Ignorant Folks, Summer letters.

in context (i hope)


He was driving home the other night - leaving his thoughts a free rein, when they took a huge swirl into the past, looking at many things including loves lost and won, misplaced and simply missed when he suddenly came up over a hill at the back of the vineyards and he spied the spire of the church in the village of Campagnac – an auspicious place at best of times as at least one tale of love misused unfolded nearby – and he noticed a giant and brooding grey cloud that seemed to emanate from the church steeple itself as if the Devil’s work was a-foot. 

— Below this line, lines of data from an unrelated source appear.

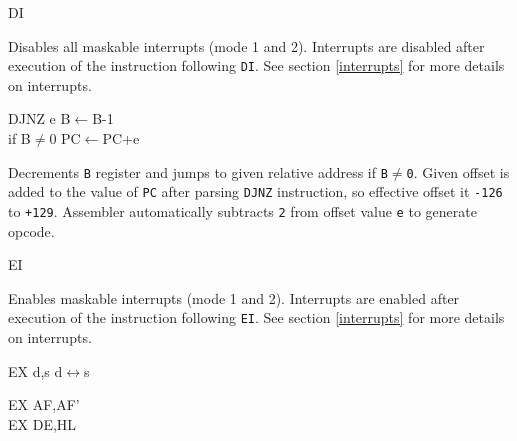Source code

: \documentclass[12pt,twoside,openright,a4paper]{book}
\begin{document}
\begin{basedescript}{
	\desclabelstyle{\multilinelabel}
	\desclabelwidth{3cm}}
	\begin{detailitem}{DI}
		{}

		Disables all maskable interrupts (mode 1 and 2). Interrupts are disabled after execution of the instruction following {\tt DI}. See section \ref{interrupts} for more details on interrupts.
		
		\DetailNoEffect
				
		\begin{DetailTiming}
		\end{DetailTiming}

	\end{detailitem}

	\begin{detailitem}{DJNZ e}
		{B$\leftarrow$B-1\\
		if B$\not=$0 PC$\leftarrow$PC+e}

		Decrements {\tt B} register and jumps to given relative address if {\tt B$\not=$0}. Given offset is added to the value of {\tt PC} after parsing {\tt DJNZ} instruction, so effective offset it {\tt -126} to {\tt +129}. Assembler automatically subtracts {\tt 2} from offset value {\tt e} to generate opcode.

		\DetailNoEffect
				
		\begin{DetailTiming}
			\DetailTime{B=0}{2}{8}
			\DetailTime{B$\not=$0}{3}{13}
		\end{DetailTiming}

	\end{detailitem}

	\pagebreak
	\begin{detailitem}{EI}
		{}

		Enables maskable interrupts (mode 1 and 2). Interrupts are enabled after execution of the instruction following {\tt EI}. See section \ref{interrupts} for more details on interrupts.

		\DetailNoEffect
				
		\begin{DetailTiming}
			\DetailTime{}{1}{4}
		\end{DetailTiming}

	\end{detailitem}

	\begin{detailitem}{EX d,s}
		{d$\leftrightarrow$s}

		\begin{DetailVariants}
			EX AF,AF'\\
			EX DE,HL


\end{DetailVariants}
\end{detailitem}
\end{basedescript}
\end{document}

From the car stereo system the ethereal sounds of the lead singer of London Grammar rushed both around and through him and he found himself thinking about your recent tirade concerning the ignorant fools that populate parts of this planet. 

As one would.

He thought superstitions are interesting - in that those who are superstitious know that they are superstitions, and so by that very fact they know that they are something that has no basis in anything except imagination, if they did they would not be superstitions and therefore one can only believe in them if one accepts that they are something that you can’t believe in, and one is conscious of that.

So maybe, just maybe, one doesn’t need to despair of the state of people’s thinking but see it instead as a sign that deep down those 50+ per cent believe really in the hope for something better.

Probably you had to be there amongst the vineyards, the clouds and the music for this to really make sense but he was thinking along the lines of … when one is little one believes in Father Christmas and Fairies at the bottom of the garden, and pots of gold at the end of the rainbow and leprechauns and wishing on the first star and crossing one's fingers and thinking that if her name is spoken out loud enough times she will fall in love with you – and as one grows older one sheds or looses these things one by one and the world changes from a magical place to just a place.

And maybe all that one means, when you confess that you still believe in any of these, is that you still want the place to be magical, and therein is a seed of hope that people carry - for turning whatever they need to turn around, around.


He wondered if any of that made any sense.